## PROBLEM
What lines in the entries hold the string "tudo"? List them.
Start of GIVEN INFORMATION
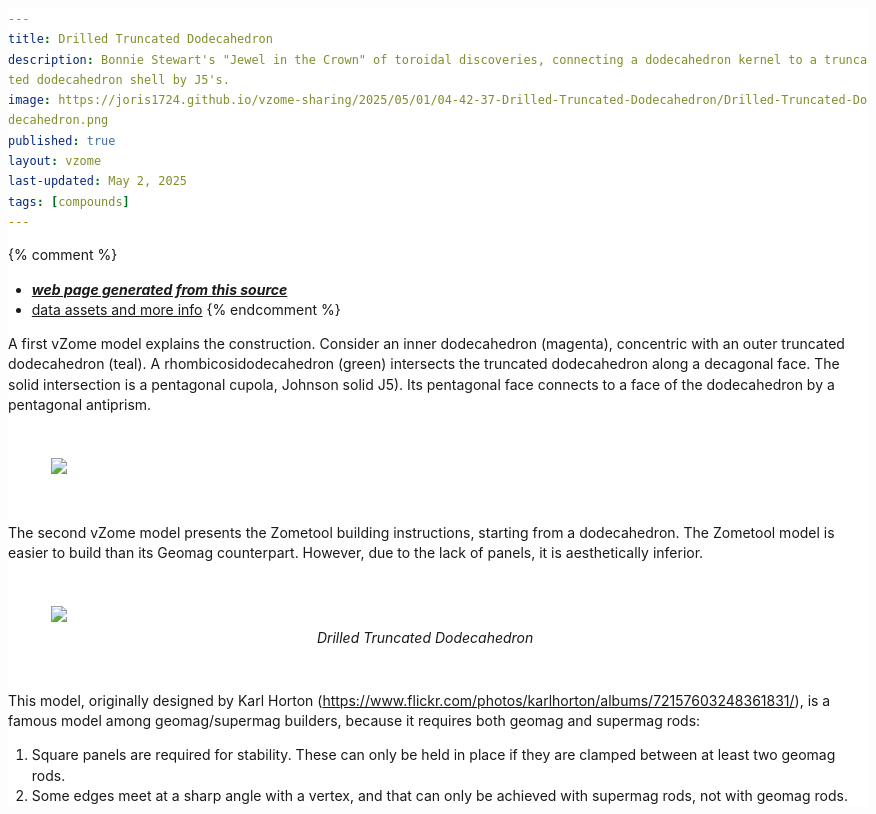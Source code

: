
 ```yaml
---
title: Drilled Truncated Dodecahedron
description: Bonnie Stewart's "Jewel in the Crown" of toroidal discoveries, connecting a dodecahedron kernel to a truncated dodecahedron shell by J5's.
image: https://joris1724.github.io/vzome-sharing/2025/05/01/04-42-37-Drilled-Truncated-Dodecahedron/Drilled-Truncated-Dodecahedron.png
published: true
layout: vzome
last-updated: May 2, 2025
tags: [compounds]
---
```


{% comment %}
 - [***web page generated from this source***](<https://joris1724.github.io/vzome-sharing/2025/05/01/Drilled-Truncated-Dodecahedron-04-42-37.html>)
 - [data assets and more info](<https://github.com/joris1724/vzome-sharing/tree/main/2025/05/01/04-42-37-Drilled-Truncated-Dodecahedron/>)
 {% endcomment %}

A first vZome model explains the construction. Consider an inner dodecahedron (magenta), concentric with an outer truncated dodecahedron (teal). A rhombicosidodecahedron (green) intersects the truncated dodecahedron along a decagonal face. The solid intersection is a pentagonal cupola, Johnson solid J5). Its pentagonal face connects to a face of the dodecahedron by a pentagonal antiprism.

<figure style="width: 87%; margin: 5%">
 <vzome-viewer style="width: 100%; height: 60dvh" src="https://joris1724.github.io/vzome-sharing/2025/05/01/04-42-37-Drilled-Truncated-Dodecahedron/Drilled-Truncated-Dodecahedron-1.vZome" >
   <img style="width: 100%" src="https://joris1724.github.io/vzome-sharing/2025/05/01/04-42-37-Drilled-Truncated-Dodecahedron/Drilled-Truncated-Dodecahedron-1.png" >
 </vzome-viewer>
</figure>

The second vZome model presents the Zometool building instructions, starting from a dodecahedron. The Zometool model is easier to build than its Geomag counterpart. However, due to the lack of panels, it is aesthetically inferior.

<figure style="width: 87%; margin: 5%">
  <div style='display:flex;'><div style='margin: auto;'><vzome-viewer-start label='first step' viewer='v1'></vzome-viewer-start><vzome-viewer-previous label='prev step' viewer='v1'></vzome-viewer-previous><vzome-viewer-next label='next step' viewer='v1'></vzome-viewer-next><vzome-viewer-end label='final step' viewer='v1'></vzome-viewer-end></div></div>
  <vzome-viewer id='v1' style="width: 100%; height: 60dvh" indexed='true'
        src="https://joris1724.github.io/vzome-sharing/2025/05/01/04-42-37-Drilled-Truncated-Dodecahedron/Drilled-Truncated-Dodecahedron.vZome" >
    <img  style="width: 100%"
        src="https://joris1724.github.io/vzome-sharing/2025/05/01/04-42-37-Drilled-Truncated-Dodecahedron/Drilled-Truncated-Dodecahedron.png" >
  </vzome-viewer>

  <figcaption style="text-align: center; font-style: italic;">
    Drilled Truncated Dodecahedron
  </figcaption>
</figure>


This model, originally designed by Karl Horton (https://www.flickr.com/photos/karlhorton/albums/72157603248361831/), is a famous model among geomag/supermag builders, because it requires both geomag and supermag rods:
<ol>
<li>Square panels are required for stability. These can only be held in place if they are clamped between at least two geomag rods.
<li>Some edges meet at a sharp angle with a vertex, and that can only be achieved with supermag rods, not with geomag rods.
</ol>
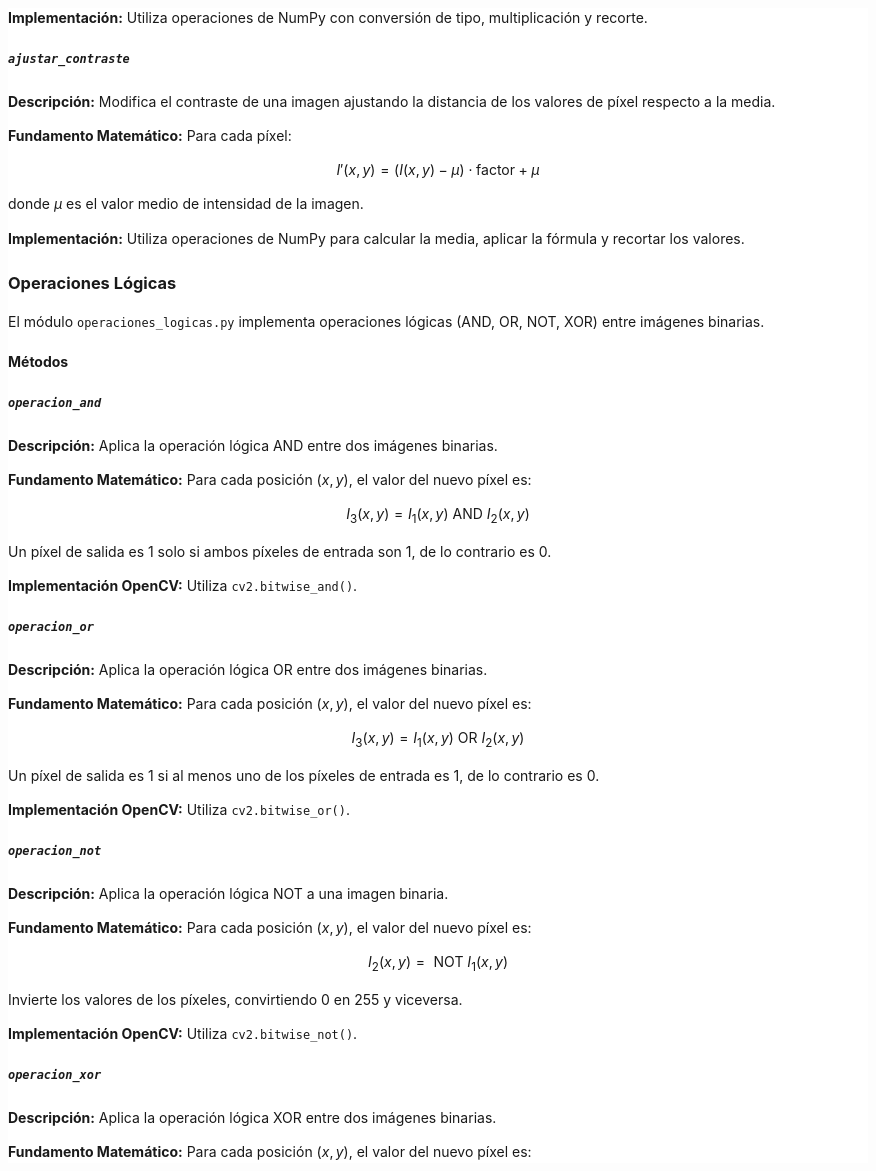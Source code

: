 **Implementación:** Utiliza operaciones de NumPy con conversión de tipo, multiplicación y recorte.

##### `ajustar_contraste`
**Descripción:** Modifica el contraste de una imagen ajustando la distancia de los valores de píxel respecto a la media.

**Fundamento Matemático:** Para cada píxel:

$$I'(x, y) = (I(x, y) - \mu) \cdot \text{factor} + \mu$$

donde $\mu$ es el valor medio de intensidad de la imagen.

**Implementación:** Utiliza operaciones de NumPy para calcular la media, aplicar la fórmula y recortar los valores.

### Operaciones Lógicas

El módulo `operaciones_logicas.py` implementa operaciones lógicas (AND, OR, NOT, XOR) entre imágenes binarias.

#### Métodos

##### `operacion_and`
**Descripción:** Aplica la operación lógica AND entre dos imágenes binarias.

**Fundamento Matemático:** Para cada posición $(x, y)$, el valor del nuevo píxel es:

$$I_3(x, y) = I_1(x, y) \text{ AND } I_2(x, y)$$

Un píxel de salida es 1 solo si ambos píxeles de entrada son 1, de lo contrario es 0.

**Implementación OpenCV:** Utiliza `cv2.bitwise_and()`.

##### `operacion_or`
**Descripción:** Aplica la operación lógica OR entre dos imágenes binarias.

**Fundamento Matemático:** Para cada posición $(x, y)$, el valor del nuevo píxel es:

$$I_3(x, y) = I_1(x, y) \text{ OR } I_2(x, y)$$

Un píxel de salida es 1 si al menos uno de los píxeles de entrada es 1, de lo contrario es 0.

**Implementación OpenCV:** Utiliza `cv2.bitwise_or()`.

##### `operacion_not`
**Descripción:** Aplica la operación lógica NOT a una imagen binaria.

**Fundamento Matemático:** Para cada posición $(x, y)$, el valor del nuevo píxel es:

$$I_2(x, y) = \text{ NOT } I_1(x, y)$$

Invierte los valores de los píxeles, convirtiendo 0 en 255 y viceversa.

**Implementación OpenCV:** Utiliza `cv2.bitwise_not()`.

##### `operacion_xor`
**Descripción:** Aplica la operación lógica XOR entre dos imágenes binarias.

**Fundamento Matemático:** Para cada posición $(x, y)$, el valor del nuevo píxel es:
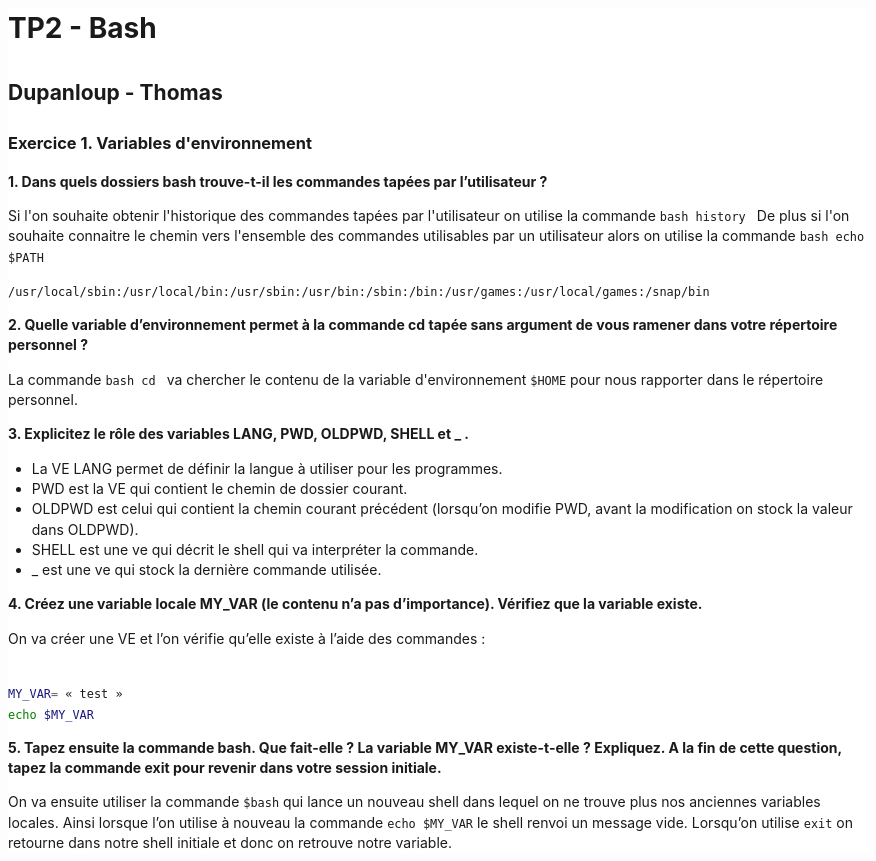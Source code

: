 

# TP2 - Bash
## Dupanloup - Thomas

### Exercice 1. Variables d'environnement

__1. Dans quels dossiers bash trouve-t-il les commandes tapées par l’utilisateur ?__

Si l'on souhaite obtenir l'historique des commandes tapées par l'utilisateur on utilise la commande ```bash history ```
De plus si l'on souhaite connaitre le chemin vers l'ensemble des commandes utilisables par un utilisateur alors on utilise la commande ```bash echo $PATH ```

``` /usr/local/sbin:/usr/local/bin:/usr/sbin:/usr/bin:/sbin:/bin:/usr/games:/usr/local/games:/snap/bin ```

__2. Quelle variable d’environnement permet à la commande cd tapée sans argument de vous ramener dans
votre répertoire personnel ?__

La commande ```bash cd ``` va chercher le contenu de la variable d'environnement ``` $HOME ``` pour nous rapporter dans le répertoire personnel.


__3. Explicitez le rôle des variables LANG, PWD, OLDPWD, SHELL et \_ .__

*  La VE LANG permet de définir la langue à utiliser pour les programmes.
*  PWD est la VE qui contient le chemin de dossier courant.
*  OLDPWD est celui qui contient la chemin courant précédent (lorsqu’on modifie PWD, avant la modification on stock la valeur dans OLDPWD).
*  SHELL est une ve qui décrit le shell qui va interpréter la commande. 
*  \_ est une ve qui stock la dernière commande utilisée. 



__4. Créez une variable locale MY_VAR (le contenu n’a pas d’importance). Vérifiez que la variable existe.__

On va créer une VE et l’on vérifie qu’elle existe à l’aide des commandes :

```bash

MY_VAR= « test » 
echo $MY_VAR
```

__5. Tapez ensuite la commande bash. Que fait-elle ? La variable MY_VAR existe-t-elle ? Expliquez. A la fin
de cette question, tapez la commande exit pour revenir dans votre session initiale.__

On va ensuite utiliser la commande ``` $bash ``` qui lance un nouveau shell dans lequel on ne trouve plus nos anciennes variables locales. Ainsi lorsque l’on utilise à nouveau la commande ``` echo $MY_VAR ``` le shell renvoi un message vide.
Lorsqu’on utilise ``` exit ``` on retourne dans notre shell initiale et donc on retrouve notre variable.
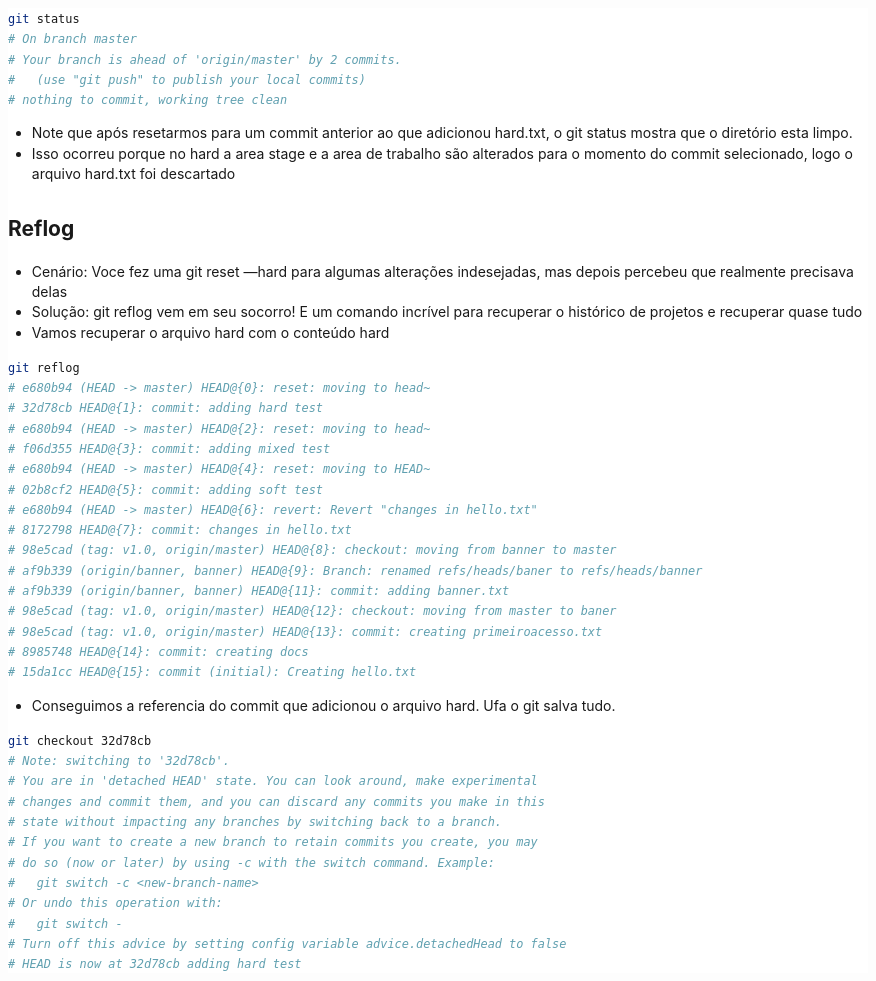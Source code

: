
```bash
git status
# On branch master
# Your branch is ahead of 'origin/master' by 2 commits.
#   (use "git push" to publish your local commits)
# nothing to commit, working tree clean
```

- Note que após resetarmos para um commit anterior ao que adicionou hard.txt, o git status mostra que o diretório esta limpo.
- Isso ocorreu porque no hard a area stage e a area de trabalho são alterados para o momento do commit selecionado, logo o arquivo hard.txt foi descartado

## Reflog

- Cenário: Voce fez uma git reset —hard para algumas alterações indesejadas, mas depois percebeu que realmente precisava delas
- Solução: git reflog vem em seu socorro! E um comando incrível para recuperar o histórico de projetos e recuperar quase tudo
- Vamos recuperar o arquivo hard com o conteúdo hard

```bash
git reflog
# e680b94 (HEAD -> master) HEAD@{0}: reset: moving to head~
# 32d78cb HEAD@{1}: commit: adding hard test
# e680b94 (HEAD -> master) HEAD@{2}: reset: moving to head~
# f06d355 HEAD@{3}: commit: adding mixed test
# e680b94 (HEAD -> master) HEAD@{4}: reset: moving to HEAD~
# 02b8cf2 HEAD@{5}: commit: adding soft test
# e680b94 (HEAD -> master) HEAD@{6}: revert: Revert "changes in hello.txt"
# 8172798 HEAD@{7}: commit: changes in hello.txt
# 98e5cad (tag: v1.0, origin/master) HEAD@{8}: checkout: moving from banner to master
# af9b339 (origin/banner, banner) HEAD@{9}: Branch: renamed refs/heads/baner to refs/heads/banner
# af9b339 (origin/banner, banner) HEAD@{11}: commit: adding banner.txt
# 98e5cad (tag: v1.0, origin/master) HEAD@{12}: checkout: moving from master to baner
# 98e5cad (tag: v1.0, origin/master) HEAD@{13}: commit: creating primeiroacesso.txt
# 8985748 HEAD@{14}: commit: creating docs
# 15da1cc HEAD@{15}: commit (initial): Creating hello.txt
```

- Conseguimos a referencia do commit que adicionou o arquivo hard. Ufa o git salva tudo.

```bash
git checkout 32d78cb 
# Note: switching to '32d78cb'.
# You are in 'detached HEAD' state. You can look around, make experimental
# changes and commit them, and you can discard any commits you make in this
# state without impacting any branches by switching back to a branch.
# If you want to create a new branch to retain commits you create, you may
# do so (now or later) by using -c with the switch command. Example:
#   git switch -c <new-branch-name>
# Or undo this operation with:
#   git switch -
# Turn off this advice by setting config variable advice.detachedHead to false
# HEAD is now at 32d78cb adding hard test
```
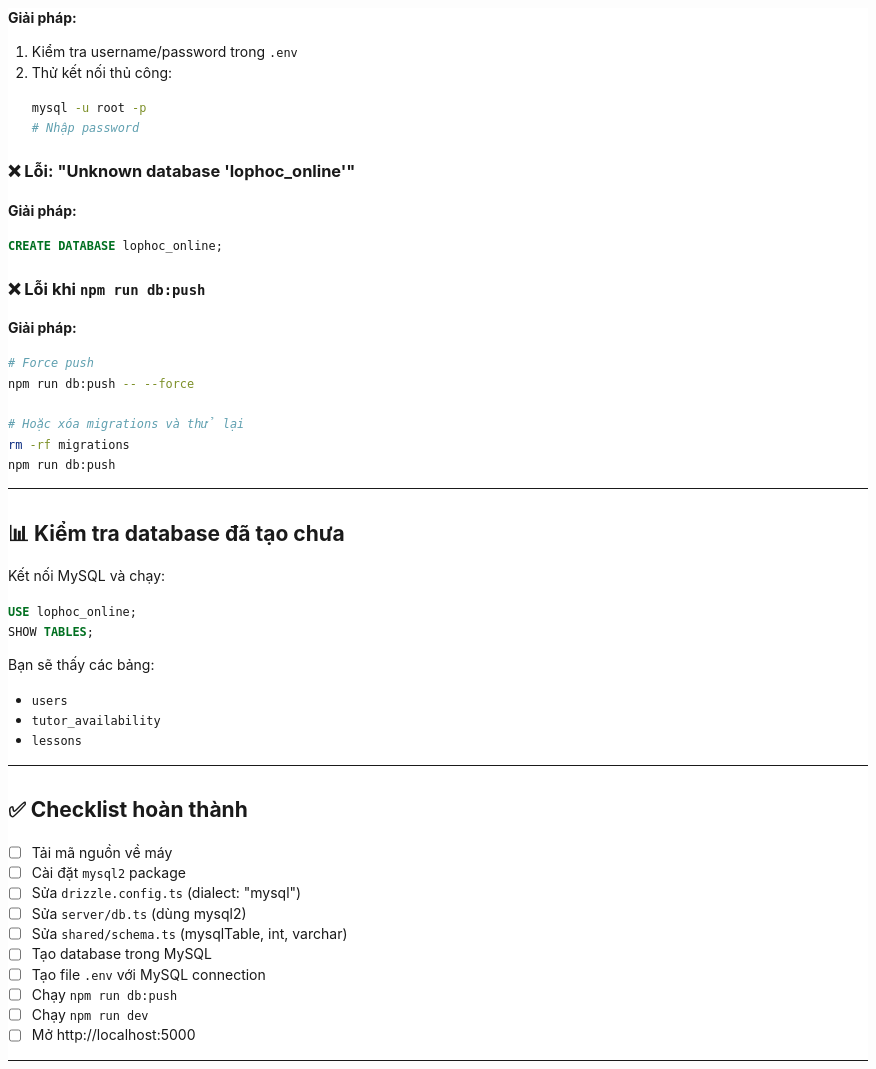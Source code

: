 **Giải pháp:**
1. Kiểm tra username/password trong `.env`
2. Thử kết nối thủ công:
   ```bash
   mysql -u root -p
   # Nhập password
   ```

### ❌ Lỗi: "Unknown database 'lophoc_online'"

**Giải pháp:**
```sql
CREATE DATABASE lophoc_online;
```

### ❌ Lỗi khi `npm run db:push`

**Giải pháp:**
```bash
# Force push
npm run db:push -- --force

# Hoặc xóa migrations và thử lại
rm -rf migrations
npm run db:push
```

---

## 📊 Kiểm tra database đã tạo chưa

Kết nối MySQL và chạy:

```sql
USE lophoc_online;
SHOW TABLES;
```

Bạn sẽ thấy các bảng:
- `users`
- `tutor_availability`
- `lessons`

---

## ✅ Checklist hoàn thành

- [ ] Tải mã nguồn về máy
- [ ] Cài đặt `mysql2` package
- [ ] Sửa `drizzle.config.ts` (dialect: "mysql")
- [ ] Sửa `server/db.ts` (dùng mysql2)
- [ ] Sửa `shared/schema.ts` (mysqlTable, int, varchar)
- [ ] Tạo database trong MySQL
- [ ] Tạo file `.env` với MySQL connection
- [ ] Chạy `npm run db:push`
- [ ] Chạy `npm run dev`
- [ ] Mở http://localhost:5000

---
End of GIVEN INFORMATION
## RESPONSE FOR THIS EXERCISE
- Solução: git reflog vem em seu socorro! E um comando incrível para recuperar o histórico de projetos e recuperar quase tudo
- Conseguimos a referencia do commit que adicionou o arquivo hard. Ufa o git salva tudo.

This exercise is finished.